EXERCISE REQUIREMENTS: Which lines in the data below contain the word "button"? Return each of them.
[[ MATERIAL TO PROCESS, beginning ]]
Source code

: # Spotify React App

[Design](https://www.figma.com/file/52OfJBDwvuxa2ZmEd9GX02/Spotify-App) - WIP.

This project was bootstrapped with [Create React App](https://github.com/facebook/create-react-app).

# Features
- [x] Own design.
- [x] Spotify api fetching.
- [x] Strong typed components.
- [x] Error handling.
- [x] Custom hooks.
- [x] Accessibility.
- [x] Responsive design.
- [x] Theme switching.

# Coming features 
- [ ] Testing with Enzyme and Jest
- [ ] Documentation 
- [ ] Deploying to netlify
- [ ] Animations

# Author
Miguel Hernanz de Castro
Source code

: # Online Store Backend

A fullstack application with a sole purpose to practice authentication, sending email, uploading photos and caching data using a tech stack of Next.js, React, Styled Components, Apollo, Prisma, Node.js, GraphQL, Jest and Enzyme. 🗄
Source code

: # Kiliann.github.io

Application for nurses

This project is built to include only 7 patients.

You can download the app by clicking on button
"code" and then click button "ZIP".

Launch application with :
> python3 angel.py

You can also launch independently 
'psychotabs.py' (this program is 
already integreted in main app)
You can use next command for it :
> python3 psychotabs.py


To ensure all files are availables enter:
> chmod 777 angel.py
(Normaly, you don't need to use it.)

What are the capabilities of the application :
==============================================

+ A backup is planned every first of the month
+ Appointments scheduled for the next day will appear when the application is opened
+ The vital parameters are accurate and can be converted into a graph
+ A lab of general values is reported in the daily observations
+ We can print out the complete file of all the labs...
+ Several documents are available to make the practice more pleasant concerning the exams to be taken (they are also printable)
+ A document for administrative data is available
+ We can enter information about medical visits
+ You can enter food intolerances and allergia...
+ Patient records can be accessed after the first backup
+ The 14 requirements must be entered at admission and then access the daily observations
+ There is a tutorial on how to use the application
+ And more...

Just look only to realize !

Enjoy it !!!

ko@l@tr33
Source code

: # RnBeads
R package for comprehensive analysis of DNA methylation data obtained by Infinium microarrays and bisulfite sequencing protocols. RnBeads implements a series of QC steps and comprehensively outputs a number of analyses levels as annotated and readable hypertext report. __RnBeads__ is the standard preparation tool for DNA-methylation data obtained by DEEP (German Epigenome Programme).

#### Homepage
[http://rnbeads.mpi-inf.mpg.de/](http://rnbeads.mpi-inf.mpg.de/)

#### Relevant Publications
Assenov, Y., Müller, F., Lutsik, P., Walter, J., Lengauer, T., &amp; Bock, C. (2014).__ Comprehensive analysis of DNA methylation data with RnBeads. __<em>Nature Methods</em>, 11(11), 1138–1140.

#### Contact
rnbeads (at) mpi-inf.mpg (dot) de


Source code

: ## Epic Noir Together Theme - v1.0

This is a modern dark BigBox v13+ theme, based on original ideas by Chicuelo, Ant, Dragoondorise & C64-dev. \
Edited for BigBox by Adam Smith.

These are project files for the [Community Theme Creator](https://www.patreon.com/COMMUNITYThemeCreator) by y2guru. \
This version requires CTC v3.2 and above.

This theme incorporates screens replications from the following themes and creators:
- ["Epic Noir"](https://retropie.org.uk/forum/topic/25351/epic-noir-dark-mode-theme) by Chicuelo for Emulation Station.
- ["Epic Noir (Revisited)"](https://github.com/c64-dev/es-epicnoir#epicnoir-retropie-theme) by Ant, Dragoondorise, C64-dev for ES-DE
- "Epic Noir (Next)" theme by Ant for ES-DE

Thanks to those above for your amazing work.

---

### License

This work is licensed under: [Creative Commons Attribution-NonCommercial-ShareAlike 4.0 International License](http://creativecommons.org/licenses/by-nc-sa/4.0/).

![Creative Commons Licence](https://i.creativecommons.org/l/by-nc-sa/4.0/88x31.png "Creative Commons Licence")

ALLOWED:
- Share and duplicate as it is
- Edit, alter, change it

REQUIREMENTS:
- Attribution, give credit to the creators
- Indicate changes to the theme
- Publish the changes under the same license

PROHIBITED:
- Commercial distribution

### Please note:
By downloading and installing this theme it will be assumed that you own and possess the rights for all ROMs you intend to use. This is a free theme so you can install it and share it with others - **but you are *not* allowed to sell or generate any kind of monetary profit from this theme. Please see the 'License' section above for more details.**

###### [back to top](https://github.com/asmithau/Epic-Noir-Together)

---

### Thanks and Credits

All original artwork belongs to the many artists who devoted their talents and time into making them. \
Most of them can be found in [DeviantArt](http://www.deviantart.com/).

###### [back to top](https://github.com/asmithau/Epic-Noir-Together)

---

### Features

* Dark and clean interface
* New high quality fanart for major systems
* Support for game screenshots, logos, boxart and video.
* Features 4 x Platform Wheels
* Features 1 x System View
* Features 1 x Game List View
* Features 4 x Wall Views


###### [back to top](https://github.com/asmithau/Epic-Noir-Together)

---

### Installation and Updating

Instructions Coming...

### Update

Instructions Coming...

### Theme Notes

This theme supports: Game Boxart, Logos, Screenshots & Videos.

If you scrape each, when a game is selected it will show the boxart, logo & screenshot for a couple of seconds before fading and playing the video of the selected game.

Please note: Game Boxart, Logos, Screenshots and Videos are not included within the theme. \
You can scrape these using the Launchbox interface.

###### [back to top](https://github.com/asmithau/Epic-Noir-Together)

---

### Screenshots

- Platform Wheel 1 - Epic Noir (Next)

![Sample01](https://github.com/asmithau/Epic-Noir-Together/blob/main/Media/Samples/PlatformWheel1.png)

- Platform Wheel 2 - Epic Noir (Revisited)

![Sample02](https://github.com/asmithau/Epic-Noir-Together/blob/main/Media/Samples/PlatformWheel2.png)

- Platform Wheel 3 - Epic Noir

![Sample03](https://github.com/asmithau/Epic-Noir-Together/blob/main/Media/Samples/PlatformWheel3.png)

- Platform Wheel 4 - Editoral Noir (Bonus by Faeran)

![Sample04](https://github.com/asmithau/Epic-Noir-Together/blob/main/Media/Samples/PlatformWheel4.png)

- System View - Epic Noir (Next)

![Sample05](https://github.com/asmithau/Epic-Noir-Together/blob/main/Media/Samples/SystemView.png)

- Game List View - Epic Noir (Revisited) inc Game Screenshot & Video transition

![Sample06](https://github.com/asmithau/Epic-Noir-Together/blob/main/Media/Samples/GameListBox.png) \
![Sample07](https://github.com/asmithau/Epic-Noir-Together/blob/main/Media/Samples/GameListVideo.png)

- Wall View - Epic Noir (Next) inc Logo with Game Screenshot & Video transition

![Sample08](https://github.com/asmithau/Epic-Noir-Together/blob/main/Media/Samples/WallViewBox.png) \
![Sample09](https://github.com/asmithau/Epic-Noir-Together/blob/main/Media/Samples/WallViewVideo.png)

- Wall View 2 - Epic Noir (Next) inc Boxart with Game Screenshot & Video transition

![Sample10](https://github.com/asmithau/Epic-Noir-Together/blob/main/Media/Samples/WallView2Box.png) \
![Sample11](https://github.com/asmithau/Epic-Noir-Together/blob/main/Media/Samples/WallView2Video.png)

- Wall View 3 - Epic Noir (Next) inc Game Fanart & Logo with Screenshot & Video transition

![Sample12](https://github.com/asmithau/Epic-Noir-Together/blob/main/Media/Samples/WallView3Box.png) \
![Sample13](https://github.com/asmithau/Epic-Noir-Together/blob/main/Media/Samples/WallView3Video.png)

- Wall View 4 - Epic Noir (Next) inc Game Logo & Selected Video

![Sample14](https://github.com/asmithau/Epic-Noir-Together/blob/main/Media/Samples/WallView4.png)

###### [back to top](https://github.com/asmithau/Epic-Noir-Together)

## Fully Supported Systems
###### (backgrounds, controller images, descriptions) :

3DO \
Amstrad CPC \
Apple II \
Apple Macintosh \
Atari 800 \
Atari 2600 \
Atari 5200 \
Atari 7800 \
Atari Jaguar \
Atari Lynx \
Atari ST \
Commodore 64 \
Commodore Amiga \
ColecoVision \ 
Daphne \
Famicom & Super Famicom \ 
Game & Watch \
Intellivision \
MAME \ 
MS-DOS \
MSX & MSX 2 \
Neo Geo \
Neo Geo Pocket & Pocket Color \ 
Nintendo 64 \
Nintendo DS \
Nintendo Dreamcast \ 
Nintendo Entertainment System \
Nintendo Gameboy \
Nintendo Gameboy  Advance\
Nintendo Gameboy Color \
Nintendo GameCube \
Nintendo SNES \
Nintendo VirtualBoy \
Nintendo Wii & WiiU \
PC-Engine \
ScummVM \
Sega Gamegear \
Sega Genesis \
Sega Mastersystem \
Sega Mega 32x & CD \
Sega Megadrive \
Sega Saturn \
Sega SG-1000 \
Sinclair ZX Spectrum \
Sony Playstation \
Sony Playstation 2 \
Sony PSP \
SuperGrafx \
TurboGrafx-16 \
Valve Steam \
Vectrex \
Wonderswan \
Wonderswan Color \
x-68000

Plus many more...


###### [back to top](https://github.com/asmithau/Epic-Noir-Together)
[[ MATERIAL TO PROCESS, end ]]
EXERCISE ANSWER:
You can download the app by clicking on button
"code" and then click button "ZIP".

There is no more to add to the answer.